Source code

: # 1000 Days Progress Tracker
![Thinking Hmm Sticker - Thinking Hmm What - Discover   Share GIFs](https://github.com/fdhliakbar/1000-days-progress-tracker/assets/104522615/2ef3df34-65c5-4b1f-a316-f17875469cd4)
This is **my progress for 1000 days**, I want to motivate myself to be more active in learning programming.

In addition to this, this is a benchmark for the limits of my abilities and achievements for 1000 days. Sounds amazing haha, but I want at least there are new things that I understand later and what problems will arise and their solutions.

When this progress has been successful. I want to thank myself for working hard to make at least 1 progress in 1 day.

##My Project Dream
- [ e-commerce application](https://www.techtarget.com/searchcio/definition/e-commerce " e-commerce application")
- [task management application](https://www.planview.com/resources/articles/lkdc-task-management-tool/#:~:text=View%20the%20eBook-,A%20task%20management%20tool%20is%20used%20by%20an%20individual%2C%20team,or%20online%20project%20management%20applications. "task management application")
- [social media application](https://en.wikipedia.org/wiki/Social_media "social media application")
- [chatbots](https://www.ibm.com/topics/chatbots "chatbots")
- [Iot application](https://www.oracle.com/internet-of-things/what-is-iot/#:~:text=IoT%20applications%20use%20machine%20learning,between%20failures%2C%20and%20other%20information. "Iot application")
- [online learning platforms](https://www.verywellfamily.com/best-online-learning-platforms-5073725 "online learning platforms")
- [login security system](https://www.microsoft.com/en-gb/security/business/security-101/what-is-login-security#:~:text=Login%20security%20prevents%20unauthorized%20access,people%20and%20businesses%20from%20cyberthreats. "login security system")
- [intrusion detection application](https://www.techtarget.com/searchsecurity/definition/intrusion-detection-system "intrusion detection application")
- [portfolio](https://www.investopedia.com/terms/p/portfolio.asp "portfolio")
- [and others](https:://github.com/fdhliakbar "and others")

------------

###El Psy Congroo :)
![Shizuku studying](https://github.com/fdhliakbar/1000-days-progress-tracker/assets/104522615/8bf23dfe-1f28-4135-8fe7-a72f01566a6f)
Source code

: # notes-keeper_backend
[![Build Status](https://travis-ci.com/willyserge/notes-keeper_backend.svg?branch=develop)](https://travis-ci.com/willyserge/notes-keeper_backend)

#### Required action
When you reach the end of the data, retype all of it exactly.

#### Result of this task
Source code

: # 1000 Days Progress Tracker
![Thinking Hmm Sticker - Thinking Hmm What - Discover   Share GIFs](https://github.com/fdhliakbar/1000-days-progress-tracker/assets/104522615/2ef3df34-65c5-4b1f-a316-f17875469cd4)
This is **my progress for 1000 days**, I want to motivate myself to be more active in learning programming.

In addition to this, this is a benchmark for the limits of my abilities and achievements for 1000 days. Sounds amazing haha, but I want at least there are new things that I understand later and what problems will arise and their solutions.

When this progress has been successful. I want to thank myself for working hard to make at least 1 progress in 1 day.

##My Project Dream
- [ e-commerce application](https://www.techtarget.com/searchcio/definition/e-commerce " e-commerce application")
- [task management application](https://www.planview.com/resources/articles/lkdc-task-management-tool/#:~:text=View%20the%20eBook-,A%20task%20management%20tool%20is%20used%20by%20an%20individual%2C%20team,or%20online%20project%20management%20applications. "task management application")
- [social media application](https://en.wikipedia.org/wiki/Social_media "social media application")
- [chatbots](https://www.ibm.com/topics/chatbots "chatbots")
- [Iot application](https://www.oracle.com/internet-of-things/what-is-iot/#:~:text=IoT%20applications%20use%20machine%20learning,between%20failures%2C%20and%20other%20information. "Iot application")
- [online learning platforms](https://www.verywellfamily.com/best-online-learning-platforms-5073725 "online learning platforms")
- [login security system](https://www.microsoft.com/en-gb/security/business/security-101/what-is-login-security#:~:text=Login%20security%20prevents%20unauthorized%20access,people%20and%20businesses%20from%20cyberthreats. "login security system")
- [intrusion detection application](https://www.techtarget.com/searchsecurity/definition/intrusion-detection-system "intrusion detection application")
- [portfolio](https://www.investopedia.com/terms/p/portfolio.asp "portfolio")
- [and others](https:://github.com/fdhliakbar "and others")

------------

###El Psy Congroo :)
![Shizuku studying](https://github.com/fdhliakbar/1000-days-progress-tracker/assets/104522615/8bf23dfe-1f28-4135-8fe7-a72f01566a6f)
Source code

: # notes-keeper_backend
[![Build Status](https://travis-ci.com/willyserge/notes-keeper_backend.svg?branch=develop)](https://travis-ci.com/willyserge/notes-keeper_backend)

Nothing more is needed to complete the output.